August: We went on a lovely vacation to the New York Finger Lakes. We drank a lot of wine and got a lot of baby breaks. Thank God for Grammie. It was the first time since her birth that I felt ok and semi-sane and actually had fun. I still had a lot of anxiety and exhaustion. But my family was very good to us and we got to relax a bit. I tried to ride my mom's bike 10 miles and quit halfway. Bike riding a few weeks after giving birth is a bad idea. I returned to work and resigned. I started to feel human again and began to truly love and enjoy my baby instead of just doing what needed to be done and worrying about her.

September: I started my new job. I got into a real routine and began to feel not just ok, but good. Like myself. I am not stay-at-home-mom material in any way. I do so much better at a job. In a routine. Out of the house. When i am with Cassidy, our time is quality and I enjoy most every moment.
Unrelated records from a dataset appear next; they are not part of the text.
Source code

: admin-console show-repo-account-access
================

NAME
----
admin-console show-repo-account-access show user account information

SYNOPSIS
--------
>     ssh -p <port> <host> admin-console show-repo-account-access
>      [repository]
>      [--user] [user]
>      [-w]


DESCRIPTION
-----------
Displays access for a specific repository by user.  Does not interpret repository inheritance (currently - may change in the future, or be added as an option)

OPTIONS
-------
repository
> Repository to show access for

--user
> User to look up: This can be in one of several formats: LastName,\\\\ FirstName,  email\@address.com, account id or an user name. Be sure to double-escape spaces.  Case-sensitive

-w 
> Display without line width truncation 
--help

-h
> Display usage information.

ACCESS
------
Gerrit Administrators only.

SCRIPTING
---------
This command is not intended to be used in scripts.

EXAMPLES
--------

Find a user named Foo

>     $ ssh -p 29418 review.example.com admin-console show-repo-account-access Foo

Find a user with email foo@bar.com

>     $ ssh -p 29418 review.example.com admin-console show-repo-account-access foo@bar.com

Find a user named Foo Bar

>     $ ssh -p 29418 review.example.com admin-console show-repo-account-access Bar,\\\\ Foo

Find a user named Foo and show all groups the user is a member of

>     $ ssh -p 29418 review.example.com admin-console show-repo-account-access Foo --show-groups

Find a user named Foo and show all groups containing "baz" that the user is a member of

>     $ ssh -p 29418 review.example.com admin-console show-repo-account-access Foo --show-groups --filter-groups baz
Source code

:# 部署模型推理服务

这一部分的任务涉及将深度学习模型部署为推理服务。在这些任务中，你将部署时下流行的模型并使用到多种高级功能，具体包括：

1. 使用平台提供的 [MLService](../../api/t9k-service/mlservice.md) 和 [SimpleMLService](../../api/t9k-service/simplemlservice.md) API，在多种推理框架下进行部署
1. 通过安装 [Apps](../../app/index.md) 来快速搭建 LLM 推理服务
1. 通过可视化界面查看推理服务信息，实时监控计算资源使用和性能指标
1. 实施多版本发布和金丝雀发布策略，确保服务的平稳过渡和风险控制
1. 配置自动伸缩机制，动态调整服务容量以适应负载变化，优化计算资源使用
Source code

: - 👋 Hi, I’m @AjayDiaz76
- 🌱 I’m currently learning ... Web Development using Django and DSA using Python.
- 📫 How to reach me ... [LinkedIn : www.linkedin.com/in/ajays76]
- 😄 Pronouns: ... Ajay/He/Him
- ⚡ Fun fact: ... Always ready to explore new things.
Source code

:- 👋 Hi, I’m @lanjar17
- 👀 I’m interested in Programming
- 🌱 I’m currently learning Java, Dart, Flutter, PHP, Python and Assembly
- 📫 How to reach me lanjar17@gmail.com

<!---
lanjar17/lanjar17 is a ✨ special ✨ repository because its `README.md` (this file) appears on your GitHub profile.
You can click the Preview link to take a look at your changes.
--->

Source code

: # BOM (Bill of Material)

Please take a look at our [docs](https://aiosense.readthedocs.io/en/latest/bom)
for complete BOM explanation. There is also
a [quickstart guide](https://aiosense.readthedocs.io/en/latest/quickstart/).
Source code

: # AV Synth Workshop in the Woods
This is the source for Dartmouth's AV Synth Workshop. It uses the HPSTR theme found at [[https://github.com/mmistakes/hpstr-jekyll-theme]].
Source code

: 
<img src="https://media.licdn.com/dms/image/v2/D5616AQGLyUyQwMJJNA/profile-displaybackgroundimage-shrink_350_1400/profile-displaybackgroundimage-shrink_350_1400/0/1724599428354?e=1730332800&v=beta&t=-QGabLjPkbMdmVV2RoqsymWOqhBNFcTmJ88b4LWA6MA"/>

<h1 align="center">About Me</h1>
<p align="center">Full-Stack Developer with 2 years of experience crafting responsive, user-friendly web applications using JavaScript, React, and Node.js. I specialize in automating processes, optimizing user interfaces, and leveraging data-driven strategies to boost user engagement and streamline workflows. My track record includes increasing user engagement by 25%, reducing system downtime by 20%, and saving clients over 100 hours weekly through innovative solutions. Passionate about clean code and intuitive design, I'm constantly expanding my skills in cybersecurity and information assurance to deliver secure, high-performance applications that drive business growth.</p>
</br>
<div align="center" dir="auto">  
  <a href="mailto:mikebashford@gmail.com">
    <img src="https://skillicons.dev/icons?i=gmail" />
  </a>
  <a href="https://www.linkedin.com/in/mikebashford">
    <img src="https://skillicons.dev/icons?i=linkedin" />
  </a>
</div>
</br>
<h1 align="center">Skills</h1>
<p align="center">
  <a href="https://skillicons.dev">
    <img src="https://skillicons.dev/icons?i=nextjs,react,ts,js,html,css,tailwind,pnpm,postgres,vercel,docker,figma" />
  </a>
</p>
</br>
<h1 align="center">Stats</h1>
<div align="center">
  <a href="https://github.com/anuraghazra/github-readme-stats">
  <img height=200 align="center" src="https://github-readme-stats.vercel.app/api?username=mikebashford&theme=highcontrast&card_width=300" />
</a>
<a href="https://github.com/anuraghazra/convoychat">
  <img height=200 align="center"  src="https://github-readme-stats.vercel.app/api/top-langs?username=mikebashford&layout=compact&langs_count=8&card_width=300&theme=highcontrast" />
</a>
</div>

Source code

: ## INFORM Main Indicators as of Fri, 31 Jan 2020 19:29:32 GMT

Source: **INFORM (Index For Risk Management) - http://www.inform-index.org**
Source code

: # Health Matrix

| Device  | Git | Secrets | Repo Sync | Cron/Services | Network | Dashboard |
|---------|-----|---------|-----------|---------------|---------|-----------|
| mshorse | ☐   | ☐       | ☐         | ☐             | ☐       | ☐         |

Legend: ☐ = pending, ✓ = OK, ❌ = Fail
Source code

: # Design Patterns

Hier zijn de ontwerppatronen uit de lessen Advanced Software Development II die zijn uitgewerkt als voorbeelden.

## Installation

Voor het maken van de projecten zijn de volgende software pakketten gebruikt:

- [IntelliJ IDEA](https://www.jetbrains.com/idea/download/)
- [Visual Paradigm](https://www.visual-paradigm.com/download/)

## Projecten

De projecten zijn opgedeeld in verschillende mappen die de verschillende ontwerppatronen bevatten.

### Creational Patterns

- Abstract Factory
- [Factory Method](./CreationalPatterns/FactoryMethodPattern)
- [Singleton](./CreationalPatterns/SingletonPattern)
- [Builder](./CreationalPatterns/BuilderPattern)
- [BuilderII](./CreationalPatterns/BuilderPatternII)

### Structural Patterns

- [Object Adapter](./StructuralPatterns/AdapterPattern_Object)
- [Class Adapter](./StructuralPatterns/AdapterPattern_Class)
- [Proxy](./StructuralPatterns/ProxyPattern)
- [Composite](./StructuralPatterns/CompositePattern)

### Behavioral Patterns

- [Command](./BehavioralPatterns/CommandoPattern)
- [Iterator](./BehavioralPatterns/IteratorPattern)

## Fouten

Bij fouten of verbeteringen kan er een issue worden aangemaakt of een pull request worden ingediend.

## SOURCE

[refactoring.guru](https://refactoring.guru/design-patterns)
I stopped pumping breastmilk, which was kind of a bummer, but that whole thing just didn't go as planned. She started smiling, which is amazing. Grad school started back up. I fell in love with qualitative research. We had a little get together for people to meet Cassidy. It is the first outdoor party we've had at our house. It went well but we bought way too much beer.

October: Baby Girl reverted to a challenging sleep pattern. We have resorted to co-sleeping about half the night. First Halloween. Dressed up like a Monkey of course.

November: Cassidy started rolling over. I went away for an overnight to a conference and left daddy and baby together. Haley and Jesse got engaged. I spent most of Thanksgiving morning at the Mission helping get ready for the big meal service.

December: Finished my 3rd semester of grad school. Lily Grace arrived - finally. Kevin and I went to see KISS live at the arena. Got all my shopping done, somehow. Enjoyed our first Christmas as a family. Stayed in with Kevin, Cassidy, Darrick and Amanda for New Year's Eve.

Overall, I give the year a 9.5 It was a lot more low key than any previous year since I was a child and I missed out on a few fun activities and travel opportunities. But the best thing that has ever happened to us took place this year - Cassidy. Nothing life-changingly, irreversibly horrible happened and our lives are better than ever with the little peanut around. Best. Year. Yet.